-- DATA TO PROCESS follows --

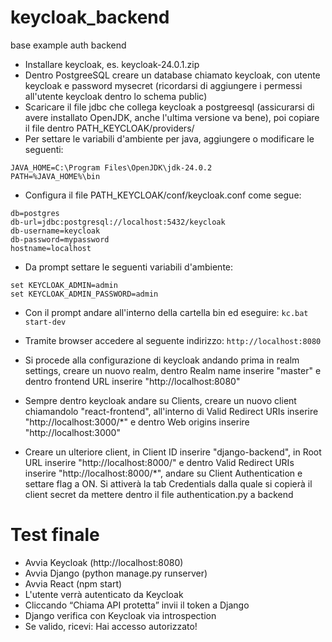 # keycloak_backend
base example auth backend

- Installare keycloak, es. keycloak-24.0.1.zip
- Dentro PostgreeSQL creare un database chiamato keycloak, con utente keycloak e password mysecret (ricordarsi di aggiungere i permessi all'utente keycloak dentro lo schema public)
- Scaricare il file jdbc che collega keycloak a postgreesql (assicurarsi di avere installato OpenJDK, anche l'ultima versione va bene), poi copiare il file dentro PATH_KEYCLOAK/providers/
- Per settare le variabili d'ambiente per java, aggiungere o modificare le seguenti:
```
JAVA_HOME=C:\Program Files\OpenJDK\jdk-24.0.2
PATH=%JAVA_HOME%\bin
```
- Configura il file PATH_KEYCLOAK/conf/keycloak.conf come segue:
```
db=postgres
db-url=jdbc:postgresql://localhost:5432/keycloak
db-username=keycloak
db-password=mypassword
hostname=localhost
```
- Da prompt settare le seguenti variabili d'ambiente:
```
set KEYCLOAK_ADMIN=admin
set KEYCLOAK_ADMIN_PASSWORD=admin
```
- Con il prompt andare all'interno della cartella bin ed eseguire: `kc.bat start-dev`

- Tramite browser accedere al seguente indirizzo: `http://localhost:8080`
- Si procede alla configurazione di keycloak andando prima in realm settings, creare un nuovo realm, dentro Realm name inserire "master" e dentro frontend URL inserire "http://localhost:8080"
- Sempre dentro keycloak andare su Clients, creare un nuovo client chiamandolo "react-frontend", all'interno di Valid Redirect URIs inserire "http://localhost:3000/*" e dentro Web origins inserire "http://localhost:3000"
- Creare un ulteriore client, in Client ID inserire "django-backend", in Root URL inserire "http://localhost:8000/" e dentro Valid Redirect URIs inserire "http://localhost:8000/*", andare su Client Authentication e settare flag a ON. Si attiverà la tab Credentials dalla quale si copierà il client secret da mettere dentro il file authentication.py a backend

# Test finale
- Avvia Keycloak (http://localhost:8080)
- Avvia Django (python manage.py runserver)
- Avvia React (npm start)
- L'utente verrà autenticato da Keycloak
- Cliccando “Chiama API protetta” invii il token a Django
- Django verifica con Keycloak via introspection
- Se valido, ricevi: Hai accesso autorizzato!
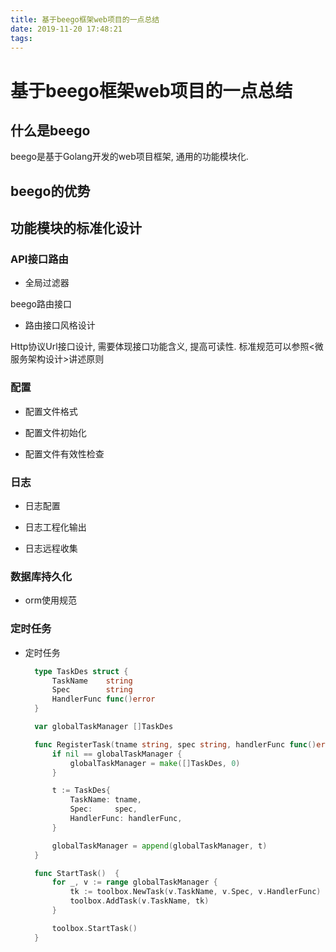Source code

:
 ```yaml
---
title: 基于beego框架web项目的一点总结
date: 2019-11-20 17:48:21
tags:
---
```


# 基于beego框架web项目的一点总结

## 什么是beego

beego是基于Golang开发的web项目框架, 通用的功能模块化.

## beego的优势

## 功能模块的标准化设计

### API接口路由

- 全局过滤器

beego路由接口

- 路由接口风格设计

Http协议Url接口设计, 需要体现接口功能含义, 提高可读性. 标准规范可以参照<微服务架构设计>讲述原则

### 配置

- 配置文件格式

- 配置文件初始化

- 配置文件有效性检查

### 日志

- 日志配置

- 日志工程化输出

- 日志远程收集

### 数据库持久化

- orm使用规范 

### 定时任务

- 定时任务
  
  ```go
    type TaskDes struct {
        TaskName    string
        Spec        string
        HandlerFunc func()error
    }

    var globalTaskManager []TaskDes

    func RegisterTask(tname string, spec string, handlerFunc func()error) {
        if nil == globalTaskManager {
            globalTaskManager = make([]TaskDes, 0)
        }

        t := TaskDes{
            TaskName: tname,
            Spec:     spec,
            HandlerFunc: handlerFunc,
        }

        globalTaskManager = append(globalTaskManager, t)
    }

    func StartTask()  {
        for _, v := range globalTaskManager {
            tk := toolbox.NewTask(v.TaskName, v.Spec, v.HandlerFunc)
            toolbox.AddTask(v.TaskName, tk)
        }

        toolbox.StartTask()
    }
  ```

-- DATA TO PROCESS concluded --

**TASK TO CARRY OUT**
Using the entries above, copy out all lines that contain the string "aggiungere".

**EXERCISE ANSWER**
- Dentro PostgreeSQL creare un database chiamato keycloak, con utente keycloak e password mysecret (ricordarsi di aggiungere i permessi all'utente keycloak dentro lo schema public)
- Per settare le variabili d'ambiente per java, aggiungere o modificare le seguenti:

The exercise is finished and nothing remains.